Wpis z mikrobloga

#anonimowemirkowyznania
Już wiem dlaczego tylu facetów narzeka, że dziewczyny o wszystko marudzą, do czegoś zmuszają, ciągle się fochają i jebią was jak psy. Sama też chyba zacznę trzymać swojego faceta za jaja jak patrzę co on wyprawia.
Ale zacznijmy od poprzedniego chłopaka. Po nieudanym dwuletnim związku ze względu na moje ciągłe czepianie się odnośnie ilości wspólnego spędzania czasu postanowiłam przeprowadzić eksperyment. Przy kolejnym facecie wyjęłam kij z d--y.

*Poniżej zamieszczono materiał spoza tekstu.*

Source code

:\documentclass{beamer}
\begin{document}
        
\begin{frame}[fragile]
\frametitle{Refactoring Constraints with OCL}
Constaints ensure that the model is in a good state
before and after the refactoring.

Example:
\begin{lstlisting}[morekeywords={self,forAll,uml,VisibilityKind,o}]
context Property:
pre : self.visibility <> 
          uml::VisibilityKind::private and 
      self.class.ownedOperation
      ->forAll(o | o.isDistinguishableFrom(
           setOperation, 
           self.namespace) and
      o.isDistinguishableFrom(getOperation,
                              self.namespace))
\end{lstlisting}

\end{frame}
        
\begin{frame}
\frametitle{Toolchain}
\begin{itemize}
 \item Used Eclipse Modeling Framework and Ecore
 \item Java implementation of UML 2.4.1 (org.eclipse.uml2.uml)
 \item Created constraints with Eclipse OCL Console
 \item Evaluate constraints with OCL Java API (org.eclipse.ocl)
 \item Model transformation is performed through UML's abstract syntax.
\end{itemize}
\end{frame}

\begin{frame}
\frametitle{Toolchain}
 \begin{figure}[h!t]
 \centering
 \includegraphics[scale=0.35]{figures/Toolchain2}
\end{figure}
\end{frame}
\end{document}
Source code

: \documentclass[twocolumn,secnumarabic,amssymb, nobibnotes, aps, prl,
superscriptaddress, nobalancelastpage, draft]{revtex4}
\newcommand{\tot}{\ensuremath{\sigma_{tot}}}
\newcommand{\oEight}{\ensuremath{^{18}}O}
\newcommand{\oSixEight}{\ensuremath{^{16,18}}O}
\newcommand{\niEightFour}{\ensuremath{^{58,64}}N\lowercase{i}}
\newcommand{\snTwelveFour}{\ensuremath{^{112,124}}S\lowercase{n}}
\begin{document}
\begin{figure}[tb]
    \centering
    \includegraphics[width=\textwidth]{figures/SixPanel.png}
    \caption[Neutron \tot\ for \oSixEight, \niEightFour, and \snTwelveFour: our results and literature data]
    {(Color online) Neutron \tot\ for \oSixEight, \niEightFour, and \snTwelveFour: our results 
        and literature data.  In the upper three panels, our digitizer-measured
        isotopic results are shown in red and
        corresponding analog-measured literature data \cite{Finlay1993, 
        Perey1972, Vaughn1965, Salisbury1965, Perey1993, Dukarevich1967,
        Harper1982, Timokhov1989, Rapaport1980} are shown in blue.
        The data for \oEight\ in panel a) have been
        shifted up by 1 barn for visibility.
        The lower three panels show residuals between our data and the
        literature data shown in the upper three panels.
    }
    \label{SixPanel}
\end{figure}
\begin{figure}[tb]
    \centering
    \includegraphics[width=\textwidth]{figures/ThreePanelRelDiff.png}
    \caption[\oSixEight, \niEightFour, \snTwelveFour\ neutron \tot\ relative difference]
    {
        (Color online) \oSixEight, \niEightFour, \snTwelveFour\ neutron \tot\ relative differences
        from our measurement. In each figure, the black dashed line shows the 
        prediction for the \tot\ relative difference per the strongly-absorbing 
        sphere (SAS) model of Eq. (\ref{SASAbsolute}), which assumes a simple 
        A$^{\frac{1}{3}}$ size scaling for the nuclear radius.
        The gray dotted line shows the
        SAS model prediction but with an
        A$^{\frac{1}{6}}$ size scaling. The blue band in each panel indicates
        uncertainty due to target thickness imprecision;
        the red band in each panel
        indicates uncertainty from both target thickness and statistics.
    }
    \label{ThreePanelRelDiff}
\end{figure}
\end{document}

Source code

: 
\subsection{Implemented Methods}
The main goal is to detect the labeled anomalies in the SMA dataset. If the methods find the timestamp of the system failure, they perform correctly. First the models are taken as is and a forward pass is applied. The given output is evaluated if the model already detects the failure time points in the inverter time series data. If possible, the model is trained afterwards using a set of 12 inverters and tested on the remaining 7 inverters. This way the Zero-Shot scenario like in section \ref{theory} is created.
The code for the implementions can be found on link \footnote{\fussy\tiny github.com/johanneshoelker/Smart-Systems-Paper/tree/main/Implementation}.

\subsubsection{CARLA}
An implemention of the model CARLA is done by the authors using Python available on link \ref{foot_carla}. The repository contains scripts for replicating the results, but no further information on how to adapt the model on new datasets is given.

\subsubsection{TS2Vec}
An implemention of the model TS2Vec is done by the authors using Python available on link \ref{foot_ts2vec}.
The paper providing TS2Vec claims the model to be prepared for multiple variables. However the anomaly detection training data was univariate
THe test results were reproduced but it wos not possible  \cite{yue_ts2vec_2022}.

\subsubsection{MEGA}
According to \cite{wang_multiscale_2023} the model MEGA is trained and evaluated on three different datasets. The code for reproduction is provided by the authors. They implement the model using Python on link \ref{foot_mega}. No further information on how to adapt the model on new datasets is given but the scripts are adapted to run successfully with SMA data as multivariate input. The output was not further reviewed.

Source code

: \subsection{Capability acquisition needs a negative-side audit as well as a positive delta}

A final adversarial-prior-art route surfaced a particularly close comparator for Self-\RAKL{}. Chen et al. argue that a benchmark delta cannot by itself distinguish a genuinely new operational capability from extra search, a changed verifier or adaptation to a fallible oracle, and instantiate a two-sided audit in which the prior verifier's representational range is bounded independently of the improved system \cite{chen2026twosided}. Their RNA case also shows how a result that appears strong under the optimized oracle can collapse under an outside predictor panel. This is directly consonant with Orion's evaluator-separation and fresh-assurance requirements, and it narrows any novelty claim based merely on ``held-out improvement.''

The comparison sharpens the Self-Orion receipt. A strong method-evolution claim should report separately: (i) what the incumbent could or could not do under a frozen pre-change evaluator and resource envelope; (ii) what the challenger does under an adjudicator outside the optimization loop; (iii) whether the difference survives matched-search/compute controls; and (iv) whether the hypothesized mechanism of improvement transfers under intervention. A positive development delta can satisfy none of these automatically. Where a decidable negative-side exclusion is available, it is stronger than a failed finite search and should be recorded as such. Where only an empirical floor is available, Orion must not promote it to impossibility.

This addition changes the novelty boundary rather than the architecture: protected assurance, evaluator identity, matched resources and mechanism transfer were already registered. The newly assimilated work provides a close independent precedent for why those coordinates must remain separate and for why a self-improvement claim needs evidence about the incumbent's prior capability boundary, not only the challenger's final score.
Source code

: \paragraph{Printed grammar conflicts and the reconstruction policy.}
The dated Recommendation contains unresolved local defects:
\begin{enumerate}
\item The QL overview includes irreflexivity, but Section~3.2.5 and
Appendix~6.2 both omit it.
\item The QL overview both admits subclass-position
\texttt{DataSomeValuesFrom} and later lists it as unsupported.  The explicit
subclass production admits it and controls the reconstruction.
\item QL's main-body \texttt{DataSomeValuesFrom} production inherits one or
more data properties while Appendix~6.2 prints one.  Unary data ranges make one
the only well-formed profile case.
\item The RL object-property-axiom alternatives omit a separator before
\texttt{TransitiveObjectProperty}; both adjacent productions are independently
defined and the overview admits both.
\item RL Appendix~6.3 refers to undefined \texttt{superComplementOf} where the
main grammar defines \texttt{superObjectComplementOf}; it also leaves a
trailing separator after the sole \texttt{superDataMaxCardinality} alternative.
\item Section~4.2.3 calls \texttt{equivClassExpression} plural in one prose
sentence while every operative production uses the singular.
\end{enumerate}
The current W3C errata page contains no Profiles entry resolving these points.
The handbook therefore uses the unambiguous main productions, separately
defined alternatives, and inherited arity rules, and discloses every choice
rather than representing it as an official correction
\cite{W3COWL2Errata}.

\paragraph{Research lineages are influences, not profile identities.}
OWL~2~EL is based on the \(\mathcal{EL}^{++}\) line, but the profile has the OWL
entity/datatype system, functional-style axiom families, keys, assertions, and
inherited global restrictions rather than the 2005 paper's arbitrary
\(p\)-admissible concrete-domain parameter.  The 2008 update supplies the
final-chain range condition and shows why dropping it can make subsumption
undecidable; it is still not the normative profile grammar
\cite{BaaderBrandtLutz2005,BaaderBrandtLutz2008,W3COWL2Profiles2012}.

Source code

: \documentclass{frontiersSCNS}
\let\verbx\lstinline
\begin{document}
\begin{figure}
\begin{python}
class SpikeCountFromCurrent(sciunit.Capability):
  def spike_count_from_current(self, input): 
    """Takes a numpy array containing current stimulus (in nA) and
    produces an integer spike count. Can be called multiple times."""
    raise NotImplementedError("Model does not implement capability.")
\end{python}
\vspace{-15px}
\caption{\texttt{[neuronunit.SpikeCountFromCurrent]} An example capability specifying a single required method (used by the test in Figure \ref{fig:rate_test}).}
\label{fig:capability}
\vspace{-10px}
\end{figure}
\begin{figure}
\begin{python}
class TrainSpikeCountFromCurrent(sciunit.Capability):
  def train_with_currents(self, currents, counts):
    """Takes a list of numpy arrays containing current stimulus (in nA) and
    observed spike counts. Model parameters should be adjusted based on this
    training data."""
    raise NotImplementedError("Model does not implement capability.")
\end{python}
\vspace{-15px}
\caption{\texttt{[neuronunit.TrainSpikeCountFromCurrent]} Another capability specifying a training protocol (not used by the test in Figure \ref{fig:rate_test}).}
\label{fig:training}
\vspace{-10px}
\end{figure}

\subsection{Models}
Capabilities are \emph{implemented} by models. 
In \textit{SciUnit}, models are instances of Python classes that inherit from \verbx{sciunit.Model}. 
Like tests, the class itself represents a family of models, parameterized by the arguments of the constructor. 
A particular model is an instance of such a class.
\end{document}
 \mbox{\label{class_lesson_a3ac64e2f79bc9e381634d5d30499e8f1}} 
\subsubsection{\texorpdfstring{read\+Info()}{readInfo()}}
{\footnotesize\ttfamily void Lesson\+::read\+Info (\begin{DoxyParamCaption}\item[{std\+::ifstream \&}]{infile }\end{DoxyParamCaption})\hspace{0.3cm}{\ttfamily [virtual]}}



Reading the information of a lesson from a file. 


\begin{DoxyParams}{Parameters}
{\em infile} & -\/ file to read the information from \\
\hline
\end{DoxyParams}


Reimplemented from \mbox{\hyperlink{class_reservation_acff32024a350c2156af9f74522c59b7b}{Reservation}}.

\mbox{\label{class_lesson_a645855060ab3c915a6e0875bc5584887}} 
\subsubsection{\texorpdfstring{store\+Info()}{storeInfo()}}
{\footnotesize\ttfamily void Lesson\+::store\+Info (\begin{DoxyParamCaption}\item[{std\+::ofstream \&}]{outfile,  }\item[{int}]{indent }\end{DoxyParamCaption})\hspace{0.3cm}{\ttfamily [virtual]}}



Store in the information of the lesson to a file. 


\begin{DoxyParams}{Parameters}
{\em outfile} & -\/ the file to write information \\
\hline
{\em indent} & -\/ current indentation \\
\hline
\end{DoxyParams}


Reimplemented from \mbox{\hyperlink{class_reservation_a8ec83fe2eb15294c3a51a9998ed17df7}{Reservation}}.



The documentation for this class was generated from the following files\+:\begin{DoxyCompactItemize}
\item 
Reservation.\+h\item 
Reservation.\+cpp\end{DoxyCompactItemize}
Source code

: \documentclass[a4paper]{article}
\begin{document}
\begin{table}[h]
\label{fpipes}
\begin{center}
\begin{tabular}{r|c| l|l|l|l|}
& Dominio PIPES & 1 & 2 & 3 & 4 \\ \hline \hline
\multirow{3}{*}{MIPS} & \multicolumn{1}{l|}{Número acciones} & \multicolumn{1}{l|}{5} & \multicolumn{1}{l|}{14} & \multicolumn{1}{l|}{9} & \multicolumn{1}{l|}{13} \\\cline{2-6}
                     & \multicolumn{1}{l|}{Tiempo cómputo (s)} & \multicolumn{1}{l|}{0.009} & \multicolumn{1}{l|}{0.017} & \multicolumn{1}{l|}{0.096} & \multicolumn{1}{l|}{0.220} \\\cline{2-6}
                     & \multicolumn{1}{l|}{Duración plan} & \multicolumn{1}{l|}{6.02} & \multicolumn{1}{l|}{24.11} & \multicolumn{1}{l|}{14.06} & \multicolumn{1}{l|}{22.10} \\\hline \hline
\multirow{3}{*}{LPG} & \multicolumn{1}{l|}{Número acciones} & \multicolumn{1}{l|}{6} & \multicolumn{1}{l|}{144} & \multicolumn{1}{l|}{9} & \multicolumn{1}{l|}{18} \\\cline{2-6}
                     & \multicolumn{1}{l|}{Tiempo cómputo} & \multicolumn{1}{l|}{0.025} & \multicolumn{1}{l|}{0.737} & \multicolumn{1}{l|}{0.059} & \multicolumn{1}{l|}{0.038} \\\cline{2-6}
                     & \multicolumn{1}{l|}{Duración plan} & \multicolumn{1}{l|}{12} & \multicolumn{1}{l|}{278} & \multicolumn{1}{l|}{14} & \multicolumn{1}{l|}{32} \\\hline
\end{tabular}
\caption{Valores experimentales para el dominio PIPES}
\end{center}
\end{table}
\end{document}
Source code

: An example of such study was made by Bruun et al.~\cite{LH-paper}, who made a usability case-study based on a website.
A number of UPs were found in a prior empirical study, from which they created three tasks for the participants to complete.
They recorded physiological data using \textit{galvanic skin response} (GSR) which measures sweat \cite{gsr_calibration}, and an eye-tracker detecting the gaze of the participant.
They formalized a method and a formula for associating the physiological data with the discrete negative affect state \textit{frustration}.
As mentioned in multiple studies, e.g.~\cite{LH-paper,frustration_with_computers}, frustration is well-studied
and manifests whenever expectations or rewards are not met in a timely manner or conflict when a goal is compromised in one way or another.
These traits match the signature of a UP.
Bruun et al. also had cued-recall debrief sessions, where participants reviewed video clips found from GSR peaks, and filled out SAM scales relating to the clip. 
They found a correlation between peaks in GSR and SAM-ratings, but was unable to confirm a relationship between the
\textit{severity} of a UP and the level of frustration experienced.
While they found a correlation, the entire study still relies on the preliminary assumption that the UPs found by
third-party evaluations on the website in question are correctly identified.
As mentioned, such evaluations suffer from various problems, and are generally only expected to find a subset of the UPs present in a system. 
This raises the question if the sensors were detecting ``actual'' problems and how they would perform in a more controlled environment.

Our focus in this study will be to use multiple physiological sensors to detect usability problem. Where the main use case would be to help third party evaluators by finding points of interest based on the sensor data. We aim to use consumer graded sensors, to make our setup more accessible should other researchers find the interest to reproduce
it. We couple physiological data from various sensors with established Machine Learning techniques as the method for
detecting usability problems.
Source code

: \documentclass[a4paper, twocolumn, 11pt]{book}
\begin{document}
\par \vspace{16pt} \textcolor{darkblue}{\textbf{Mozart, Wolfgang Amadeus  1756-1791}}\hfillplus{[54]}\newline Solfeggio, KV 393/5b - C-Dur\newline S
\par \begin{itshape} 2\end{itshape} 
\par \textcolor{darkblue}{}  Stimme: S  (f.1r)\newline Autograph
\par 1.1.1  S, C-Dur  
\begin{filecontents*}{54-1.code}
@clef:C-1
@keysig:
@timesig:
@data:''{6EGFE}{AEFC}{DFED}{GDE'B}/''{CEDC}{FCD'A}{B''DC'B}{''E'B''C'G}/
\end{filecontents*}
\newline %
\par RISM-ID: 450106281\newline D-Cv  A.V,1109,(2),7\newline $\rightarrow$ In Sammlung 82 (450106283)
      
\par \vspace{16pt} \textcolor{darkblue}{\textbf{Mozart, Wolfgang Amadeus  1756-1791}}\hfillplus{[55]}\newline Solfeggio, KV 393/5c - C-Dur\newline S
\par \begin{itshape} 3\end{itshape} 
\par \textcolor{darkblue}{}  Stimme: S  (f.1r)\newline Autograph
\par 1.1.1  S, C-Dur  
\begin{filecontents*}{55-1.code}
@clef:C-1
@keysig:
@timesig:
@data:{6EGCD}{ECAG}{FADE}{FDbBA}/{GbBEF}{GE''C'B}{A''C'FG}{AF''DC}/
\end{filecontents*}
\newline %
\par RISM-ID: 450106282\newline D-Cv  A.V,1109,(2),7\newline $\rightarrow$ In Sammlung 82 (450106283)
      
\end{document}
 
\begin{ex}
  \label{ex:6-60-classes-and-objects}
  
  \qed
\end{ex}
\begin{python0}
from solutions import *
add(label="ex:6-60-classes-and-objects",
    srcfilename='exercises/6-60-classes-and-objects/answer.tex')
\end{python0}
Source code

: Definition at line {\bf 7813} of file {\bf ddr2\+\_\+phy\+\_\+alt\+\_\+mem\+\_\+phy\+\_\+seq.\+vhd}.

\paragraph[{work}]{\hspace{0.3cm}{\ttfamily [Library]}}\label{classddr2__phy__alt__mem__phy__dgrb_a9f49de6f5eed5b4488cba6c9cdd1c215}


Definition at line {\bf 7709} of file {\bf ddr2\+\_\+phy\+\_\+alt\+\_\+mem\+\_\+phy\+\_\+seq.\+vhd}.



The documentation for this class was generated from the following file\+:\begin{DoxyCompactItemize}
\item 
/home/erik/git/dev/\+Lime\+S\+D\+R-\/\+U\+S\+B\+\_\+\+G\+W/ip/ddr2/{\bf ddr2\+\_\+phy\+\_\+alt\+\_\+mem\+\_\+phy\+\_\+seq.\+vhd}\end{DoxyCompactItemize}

Zero kar, s--s codziennie, zamiast awantur "Kochanie, bardzo proszę Cię kup kurczaka, zmyj zanim wrócę z pracy i poszukaj zleceń bo krucho z kasą". Może ze 3 razy zdarzyło się że prośbą cokolwiek osiągnęłam a nigdy nawet nie strzeliłam focha. Kończyło się tak, że wszystko ja gotowałam sprzątałam, robiłam zakupy i utrzymywałam dom. Zrobiłam z siebie pantofla - rozstaliśmy się po 3 miesiącach.

Kolejny eksperyment, facet z którym spotykam się od 2 miesięcy Ma s--s jaki tylko zechce, regularne lodziki, obiadki, jestem najlepszą wersją siebie jaką mogę być, cały czas miłosne foteczki, smsiki, odbieranie z pracy z ulubionym piwem w dłoni mimo że po pracy jestem zmęczona i chora jak pies. A, wspomniałam, że od tych 2 miesięcy mieszka z byłą? I co w zamian? "Słoneczko wyprowadzenie się nie jest takie proste" "Słuchaj nie mogę dzisiaj Cię odebrać z pracy bo Karolina zepsuła zamek i muszę naprawić" "Nie przyjdę bo jestem zmęczony" "W ogóle cię nie obchodzę, nie okazujesz mi uczuć, skąd ja mam wiedzieć czy da mi się z Tobą żyć?" "Musisz wierzyć w naszą miłość"
No w-------m się wczoraj. Coś we mnie pękło, bo pierwszy raz odmówiłam seksu po tym jak byłam 10 godzin w pracy, na jakimś zasranym koncercie jego kolegi wymęczona tak, że ledwo szłam. Od razu foch i zaczyna oglądać smsy i "Ja sobie idę bo nie mam co robić". W-------m się. Nie odezwałam się słowem, wyspałam, od rana załatwiłam mnóstwo spraw i ani słowem do niego nie napisałam. Kiedy zaczął marudzić, że jestem oschła wygarnęłam mu co myślę na temat jego mieszkania z byłą (Mało jest wolnych mieszkań? Nawet na filmach w ciągu tygodnia facet wyprowadza się od swojej eks), na temat jego spóźnień, odwoływania spotkań (marnowanie mojego czasu), na temat jego zasranych wymówek jak mamy cokolwiek robić poza chlaniem piwa na kanapie. Ustaliłam termin rozmowy na dzisiaj PUNKTUALNIE na godzinę i już dostaję info że się spóźni. Odpisałam tylko, że miał czas na rozplanowanie dnia i nie bardzo mnie to obchodzi, spotkamy się w przyszłym tygodniu. Od razu zmiana tonu wobec mnie.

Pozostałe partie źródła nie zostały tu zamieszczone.